>>>
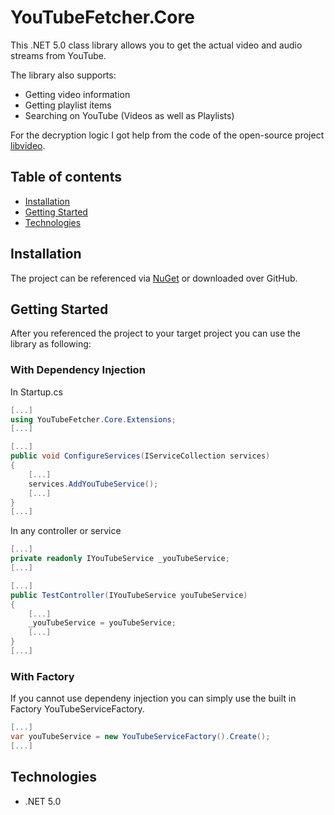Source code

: # YouTubeFetcher.Core
This .NET 5.0 class library allows you to get the actual video and audio streams from YouTube.

The library also supports:
* Getting video information
* Getting playlist items
* Searching on YouTube (Videos as well as Playlists)

For the decryption logic I got help from the code of the open-source project [libvideo](https://github.com/omansak/libvideo).

## Table of contents
* [Installation](#installation)
* [Getting Started](#getting-started)
* [Technologies](#technologies)

## Installation
The project can be referenced via [NuGet](https://www.nuget.org/packages/YouTubeFetcher.Core/) or downloaded over GitHub.

## Getting Started
After you referenced the project to your target project you can use the library as following:

### With Dependency Injection
In Startup.cs
```C#
[...]
using YouTubeFetcher.Core.Extensions;
[...]

[...]
public void ConfigureServices(IServiceCollection services)
{
    [...]
    services.AddYouTubeService();
    [...]
}
[...]
```
In any controller or service
```C#
[...]
private readonly IYouTubeService _youTubeService;
[...]

[...]
public TestController(IYouTubeService youTubeService)
{
    [...]
    _youTubeService = youTubeService;
    [...]
}
[...]
```

### With Factory
If you cannot use dependeny injection you can simply use the built in Factory YouTubeServiceFactory.
```C#
[...]
var youTubeService = new YouTubeServiceFactory().Create();
[...]
```

## Technologies
* .NET 5.0
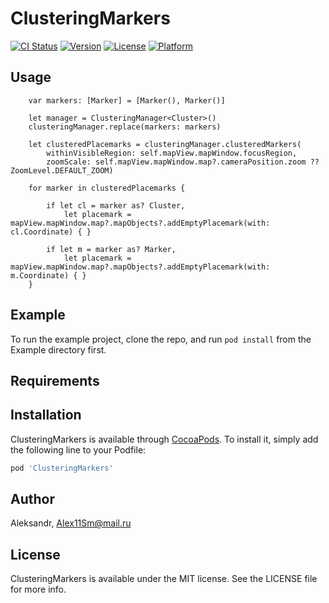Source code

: # ClusteringMarkers

[![CI Status](https://img.shields.io/travis/Smalex911/ClusteringMarkers.svg?style=flat)](https://travis-ci.org/Smalex911/ClusteringMarkers)
[![Version](https://img.shields.io/cocoapods/v/ClusteringMarkers.svg?style=flat)](https://cocoapods.org/pods/ClusteringMarkers)
[![License](https://img.shields.io/cocoapods/l/ClusteringMarkers.svg?style=flat)](https://cocoapods.org/pods/ClusteringMarkers)
[![Platform](https://img.shields.io/cocoapods/p/ClusteringMarkers.svg?style=flat)](https://cocoapods.org/pods/ClusteringMarkers)


## Usage

        
        var markers: [Marker] = [Marker(), Marker()]
        
        let manager = ClusteringManager<Cluster>()
        clusteringManager.replace(markers: markers)
        
        let clusteredPlacemarks = clusteringManager.clusteredMarkers(
            withinVisibleRegion: self.mapView.mapWindow.focusRegion,
            zoomScale: self.mapView.mapWindow.map?.cameraPosition.zoom ?? ZoomLevel.DEFAULT_ZOOM)
            
        for marker in clusteredPlacemarks {
        
            if let cl = marker as? Cluster, 
                let placemark = mapView.mapWindow.map?.mapObjects?.addEmptyPlacemark(with: cl.Coordinate) { }
                
            if let m = marker as? Marker, 
                let placemark = mapView.mapWindow.map?.mapObjects?.addEmptyPlacemark(with: m.Coordinate) { }
        }
        

## Example

To run the example project, clone the repo, and run `pod install` from the Example directory first.

## Requirements

## Installation

ClusteringMarkers is available through [CocoaPods](https://cocoapods.org). To install
it, simply add the following line to your Podfile:

```ruby
pod 'ClusteringMarkers'
```

## Author

Aleksandr, Alex11Sm@mail.ru

## License

ClusteringMarkers is available under the MIT license. See the LICENSE file for more info.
<<<
▶ **Task instructions**: In the listing above, find each line with the word "clusteredPlacemarks" and return it.

▶ **Expected answer**:
        let clusteredPlacemarks = clusteringManager.clusteredMarkers(
        for marker in clusteredPlacemarks {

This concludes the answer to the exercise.